TASK DIRECTIONS: Based on the entries below, how many lines contain the word "Epistemic"? Respond with only the number.

═════ RECORDS PROVIDED

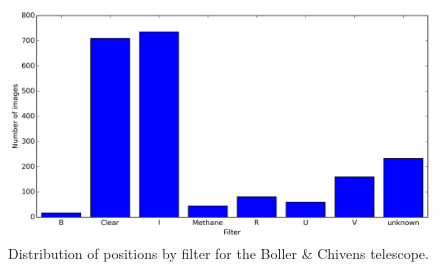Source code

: \documentclass[12pt,a4paper]{report}
\newcommand{\BC}{Boller \& Chivens }
\begin{document}



\begin{figure}
\includegraphics[width=16.0cm]{filtro_IAG.png} 
\caption{Distribution of positions by filter for the \BC telescope.}
\label{Fig:filtro-IAG}
\end{figure}
\end{document}
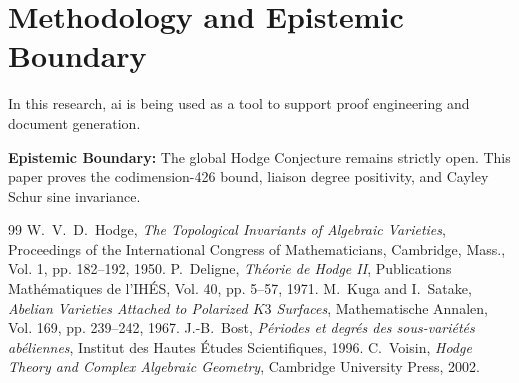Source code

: \documentclass[11pt,a4paper]{article}
\theoremstyle{definition}
\begin{document}
\section{Methodology and Epistemic Boundary}

In this research, ai is being used as a tool to support proof engineering and document generation.

\textbf{Epistemic Boundary:} The global Hodge Conjecture remains strictly open. This paper proves the codimension-426 bound, liaison degree positivity, and Cayley Schur sine invariance.


\begin{thebibliography}{99}
 W.~V.~D.~Hodge, \emph{The Topological Invariants of Algebraic Varieties}, Proceedings of the International Congress of Mathematicians, Cambridge, Mass., Vol. 1, pp. 182--192, 1950.
 P.~Deligne, \emph{Th\'eorie de Hodge II}, Publications Math\'ematiques de l'IH\'ES, Vol. 40, pp. 5--57, 1971.
 M.~Kuga and I.~Satake, \emph{Abelian Varieties Attached to Polarized $K3$ Surfaces}, Mathematische Annalen, Vol. 169, pp. 239--242, 1967.
 J.-B.~Bost, \emph{P\'eriodes et degr\'es des sous-vari\'et\'es ab\'eliennes}, Institut des Hautes \'Etudes Scientifiques, 1996.
 C.~Voisin, \emph{Hodge Theory and Complex Algebraic Geometry}, Cambridge University Press, 2002.
\end{thebibliography}
\end{document}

══════════

EXPECTED ANSWER: 2